1.2 Current situation

There are currently two major projects that involve centralised metadata management.

A. Census metadata

The Census 2011 in Germany is carried out by the Verbund. It is based on a method that combines administrative sources with survey data. To deal with content from so many different sources a strong metadata management is needed. Hence, a working group has been instituted to deal with metadata issues and especially with the development of an IT-system for the management of census metadata. The working group is staffed with methodologists, IT-experts and subject matter statisticians from some Länder offices and Destatis.

The Census 2011 is currently the most important project and certainly the most pressing issue for Destatis in terms of metadata. To deal with the complexity of the project, it has been broken down into several sub-projects for which business cases are being written.

B. SteP - Standardisation of Production

SteP is a joint initiative of the Verbund to standardise production. A major objective of SteP is the design and deployment of generic IT-tools as building blocks of a standardised IT-landscape. Although SteP currently deals predominantly with IT-issues, a stronger involvement of subject matter experts should strengthen its outreach in the future.

SteP is organised around a simple process model that names the basic processes mainly in the collection and processing stages (see Section 2.3, fig. 2). There are sub working groups (called "steps") dealing with individual aspects of the statistical value chain (see here). A sub working group for metadata - called "step 12-metadata" has recently been established.

The idea behind this sub working group was to develop a metadata portal. This web portal shall allow users to access the metadata stored in already existing IT-systems.
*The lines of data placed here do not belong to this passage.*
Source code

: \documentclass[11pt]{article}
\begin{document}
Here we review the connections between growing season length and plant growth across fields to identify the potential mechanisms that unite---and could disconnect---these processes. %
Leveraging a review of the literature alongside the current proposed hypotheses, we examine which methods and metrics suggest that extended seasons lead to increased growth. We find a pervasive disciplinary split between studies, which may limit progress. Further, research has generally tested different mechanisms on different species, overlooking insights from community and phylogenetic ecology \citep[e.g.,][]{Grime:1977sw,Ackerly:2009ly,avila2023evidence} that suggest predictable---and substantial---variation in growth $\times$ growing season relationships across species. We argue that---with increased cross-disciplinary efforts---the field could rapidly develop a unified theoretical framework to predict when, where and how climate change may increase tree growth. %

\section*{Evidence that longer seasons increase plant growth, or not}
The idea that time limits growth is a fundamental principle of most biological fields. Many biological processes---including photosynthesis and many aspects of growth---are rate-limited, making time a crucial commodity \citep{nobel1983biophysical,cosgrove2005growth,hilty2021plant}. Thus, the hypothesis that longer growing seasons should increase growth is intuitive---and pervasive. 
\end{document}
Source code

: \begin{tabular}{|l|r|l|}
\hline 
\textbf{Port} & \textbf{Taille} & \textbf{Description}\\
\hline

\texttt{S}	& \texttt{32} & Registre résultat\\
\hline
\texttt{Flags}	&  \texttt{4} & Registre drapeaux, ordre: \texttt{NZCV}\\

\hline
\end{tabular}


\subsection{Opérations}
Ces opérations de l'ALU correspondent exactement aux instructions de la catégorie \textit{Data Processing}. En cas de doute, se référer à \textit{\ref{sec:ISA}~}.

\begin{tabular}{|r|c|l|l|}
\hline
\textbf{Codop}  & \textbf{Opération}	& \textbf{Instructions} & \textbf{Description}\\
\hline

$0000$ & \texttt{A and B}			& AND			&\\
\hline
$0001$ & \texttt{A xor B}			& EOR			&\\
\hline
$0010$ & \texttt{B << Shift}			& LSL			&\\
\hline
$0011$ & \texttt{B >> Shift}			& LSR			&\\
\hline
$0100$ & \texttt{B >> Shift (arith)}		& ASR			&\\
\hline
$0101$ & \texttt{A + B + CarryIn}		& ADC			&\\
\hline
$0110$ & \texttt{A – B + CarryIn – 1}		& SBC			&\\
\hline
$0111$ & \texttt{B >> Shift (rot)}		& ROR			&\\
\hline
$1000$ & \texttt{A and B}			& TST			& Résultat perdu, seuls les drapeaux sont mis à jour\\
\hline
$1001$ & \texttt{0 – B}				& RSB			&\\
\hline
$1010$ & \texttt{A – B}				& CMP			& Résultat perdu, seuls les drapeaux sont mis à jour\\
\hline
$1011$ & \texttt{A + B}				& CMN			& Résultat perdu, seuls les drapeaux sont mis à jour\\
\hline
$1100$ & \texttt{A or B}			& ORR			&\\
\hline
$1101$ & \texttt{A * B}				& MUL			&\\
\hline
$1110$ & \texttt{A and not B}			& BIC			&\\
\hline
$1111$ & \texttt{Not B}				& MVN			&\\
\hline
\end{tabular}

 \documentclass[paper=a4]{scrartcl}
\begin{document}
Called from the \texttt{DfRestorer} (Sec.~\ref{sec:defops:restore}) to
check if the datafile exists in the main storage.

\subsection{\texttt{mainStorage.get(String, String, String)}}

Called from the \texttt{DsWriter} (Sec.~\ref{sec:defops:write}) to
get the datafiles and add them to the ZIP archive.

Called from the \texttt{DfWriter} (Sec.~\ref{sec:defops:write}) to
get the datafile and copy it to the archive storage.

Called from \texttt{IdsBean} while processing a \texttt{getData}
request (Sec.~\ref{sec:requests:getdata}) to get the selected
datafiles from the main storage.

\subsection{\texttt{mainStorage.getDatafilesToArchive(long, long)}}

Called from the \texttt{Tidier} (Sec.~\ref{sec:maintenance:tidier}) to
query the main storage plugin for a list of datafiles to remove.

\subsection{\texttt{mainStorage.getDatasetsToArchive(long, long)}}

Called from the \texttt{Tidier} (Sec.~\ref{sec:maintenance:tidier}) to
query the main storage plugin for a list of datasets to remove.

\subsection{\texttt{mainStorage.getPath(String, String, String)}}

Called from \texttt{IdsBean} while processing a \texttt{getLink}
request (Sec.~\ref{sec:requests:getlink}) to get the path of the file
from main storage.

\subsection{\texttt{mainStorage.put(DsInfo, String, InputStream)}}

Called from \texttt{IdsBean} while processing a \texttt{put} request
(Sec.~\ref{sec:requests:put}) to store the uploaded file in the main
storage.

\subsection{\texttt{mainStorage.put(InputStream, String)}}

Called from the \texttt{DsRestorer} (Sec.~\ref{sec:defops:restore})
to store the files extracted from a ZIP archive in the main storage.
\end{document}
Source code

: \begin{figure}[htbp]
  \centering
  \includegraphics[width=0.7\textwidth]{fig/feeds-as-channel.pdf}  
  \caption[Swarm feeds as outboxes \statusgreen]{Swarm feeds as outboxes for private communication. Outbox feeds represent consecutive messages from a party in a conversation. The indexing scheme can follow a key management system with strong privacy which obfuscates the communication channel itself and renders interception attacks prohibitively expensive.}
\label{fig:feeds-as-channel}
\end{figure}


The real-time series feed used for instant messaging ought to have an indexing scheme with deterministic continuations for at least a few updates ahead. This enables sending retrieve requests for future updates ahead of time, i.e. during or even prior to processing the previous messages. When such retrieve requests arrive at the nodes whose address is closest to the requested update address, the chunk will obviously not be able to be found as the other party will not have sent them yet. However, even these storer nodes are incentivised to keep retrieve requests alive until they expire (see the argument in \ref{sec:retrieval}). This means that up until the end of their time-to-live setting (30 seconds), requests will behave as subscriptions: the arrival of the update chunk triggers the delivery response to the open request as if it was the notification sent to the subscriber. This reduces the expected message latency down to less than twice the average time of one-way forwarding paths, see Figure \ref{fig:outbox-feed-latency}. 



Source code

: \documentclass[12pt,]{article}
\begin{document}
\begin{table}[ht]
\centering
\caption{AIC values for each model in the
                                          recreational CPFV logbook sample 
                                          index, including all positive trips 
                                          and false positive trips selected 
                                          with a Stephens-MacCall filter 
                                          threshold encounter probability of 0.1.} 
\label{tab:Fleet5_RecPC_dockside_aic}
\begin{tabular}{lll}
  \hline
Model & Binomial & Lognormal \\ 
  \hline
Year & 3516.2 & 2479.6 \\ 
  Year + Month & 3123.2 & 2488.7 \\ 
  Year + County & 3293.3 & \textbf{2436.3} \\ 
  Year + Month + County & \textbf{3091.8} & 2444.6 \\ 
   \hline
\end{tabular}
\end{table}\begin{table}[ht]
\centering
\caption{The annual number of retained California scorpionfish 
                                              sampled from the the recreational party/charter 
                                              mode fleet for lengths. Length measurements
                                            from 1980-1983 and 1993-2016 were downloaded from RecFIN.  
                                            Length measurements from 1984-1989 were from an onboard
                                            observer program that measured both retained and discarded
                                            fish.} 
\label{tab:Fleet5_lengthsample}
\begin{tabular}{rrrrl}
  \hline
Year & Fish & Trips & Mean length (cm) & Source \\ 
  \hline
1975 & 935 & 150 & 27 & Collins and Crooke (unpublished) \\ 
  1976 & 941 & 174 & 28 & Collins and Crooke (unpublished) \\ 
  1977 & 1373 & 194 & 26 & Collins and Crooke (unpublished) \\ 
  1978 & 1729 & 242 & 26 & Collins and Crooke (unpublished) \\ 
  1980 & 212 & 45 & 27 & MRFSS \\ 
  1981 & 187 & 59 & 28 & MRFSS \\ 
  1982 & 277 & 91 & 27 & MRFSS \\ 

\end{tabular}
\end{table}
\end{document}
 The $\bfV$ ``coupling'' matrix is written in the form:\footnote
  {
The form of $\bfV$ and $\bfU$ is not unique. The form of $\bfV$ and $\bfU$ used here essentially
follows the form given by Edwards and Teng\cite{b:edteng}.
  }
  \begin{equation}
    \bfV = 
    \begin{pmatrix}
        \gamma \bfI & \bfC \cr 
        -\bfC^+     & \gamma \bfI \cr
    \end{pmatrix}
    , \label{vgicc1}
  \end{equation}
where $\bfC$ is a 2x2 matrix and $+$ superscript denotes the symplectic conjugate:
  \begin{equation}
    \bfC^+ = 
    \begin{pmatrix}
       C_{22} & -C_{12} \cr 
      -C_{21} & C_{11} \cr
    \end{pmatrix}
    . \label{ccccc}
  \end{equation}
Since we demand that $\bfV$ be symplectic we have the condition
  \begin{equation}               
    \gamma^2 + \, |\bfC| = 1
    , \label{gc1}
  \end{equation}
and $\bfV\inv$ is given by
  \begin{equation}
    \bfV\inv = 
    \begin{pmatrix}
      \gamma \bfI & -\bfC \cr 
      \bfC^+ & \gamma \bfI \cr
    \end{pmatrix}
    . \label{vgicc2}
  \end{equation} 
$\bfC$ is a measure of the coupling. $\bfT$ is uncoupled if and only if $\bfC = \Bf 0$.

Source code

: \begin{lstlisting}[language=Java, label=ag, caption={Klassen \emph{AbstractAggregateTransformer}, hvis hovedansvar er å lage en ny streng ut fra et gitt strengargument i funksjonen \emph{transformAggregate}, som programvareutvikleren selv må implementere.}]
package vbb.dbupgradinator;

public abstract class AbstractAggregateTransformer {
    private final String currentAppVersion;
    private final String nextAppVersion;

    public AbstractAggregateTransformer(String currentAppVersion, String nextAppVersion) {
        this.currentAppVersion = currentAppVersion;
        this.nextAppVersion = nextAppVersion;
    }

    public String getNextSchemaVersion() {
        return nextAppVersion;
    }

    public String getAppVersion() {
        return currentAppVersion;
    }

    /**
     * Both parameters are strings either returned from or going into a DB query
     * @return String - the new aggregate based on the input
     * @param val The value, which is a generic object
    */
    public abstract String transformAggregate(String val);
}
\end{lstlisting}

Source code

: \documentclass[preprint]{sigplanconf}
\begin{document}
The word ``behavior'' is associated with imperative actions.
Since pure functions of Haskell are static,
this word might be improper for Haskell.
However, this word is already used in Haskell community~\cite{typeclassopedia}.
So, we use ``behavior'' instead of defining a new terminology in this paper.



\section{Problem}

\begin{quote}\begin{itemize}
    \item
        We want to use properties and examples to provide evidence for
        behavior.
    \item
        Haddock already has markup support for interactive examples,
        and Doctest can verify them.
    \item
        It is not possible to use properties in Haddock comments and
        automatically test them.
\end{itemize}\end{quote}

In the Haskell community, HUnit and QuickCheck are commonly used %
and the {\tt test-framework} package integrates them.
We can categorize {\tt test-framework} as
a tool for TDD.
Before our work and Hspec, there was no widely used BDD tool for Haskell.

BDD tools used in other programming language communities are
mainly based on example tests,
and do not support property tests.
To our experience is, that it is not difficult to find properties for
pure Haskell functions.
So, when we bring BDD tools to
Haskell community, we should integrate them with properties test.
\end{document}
Basically, every system that stores metadata could become part of this project. At first, the portal is only intended for internal users. Since there is no general metadata model that standardises and explains the content of the underlying systems, the results would only be confusing for any outside reader.

In general, SteP has so far been a successful project for Destatis and the Verbund. In several of the most urgent areas, production was streamlined and economies of scale could be exploited. There is now a centralised storage facility for finalised micro data (accessible only to Länder offices) and a data editing tool that can be integrated into existing environments. Apart from the metadata portal, important ongoing projects within SteP include a database for incoming data.

A drawback of SteP is that there is no underlying, generally accepted metadata model guiding the project. While data can be passed on along the production chain, metadata is left behind resulting amongst other things in a redundant storage of metadata. As the standardisation process continues, this could become a problem of greater concern. Internal users might be confused with different IT-systems each using a different structure and a different terminology. The interoperability of the systems might also suffer because a metadata model usually embodies a generalised understanding of the way statistical activities are structured.

The task for step 12-metadata is to find a way to harmonise the different IT-systems in a way that the metadata stored can first be accessed and understood by users and secondly be shared by all IT-systems along the value chain. 

Apart from these major projects, there are several other activities that involve centralized metadata management issues at Destatis. There is for example a close cooperation between quality reporting and metadata management since they overlap in many ways.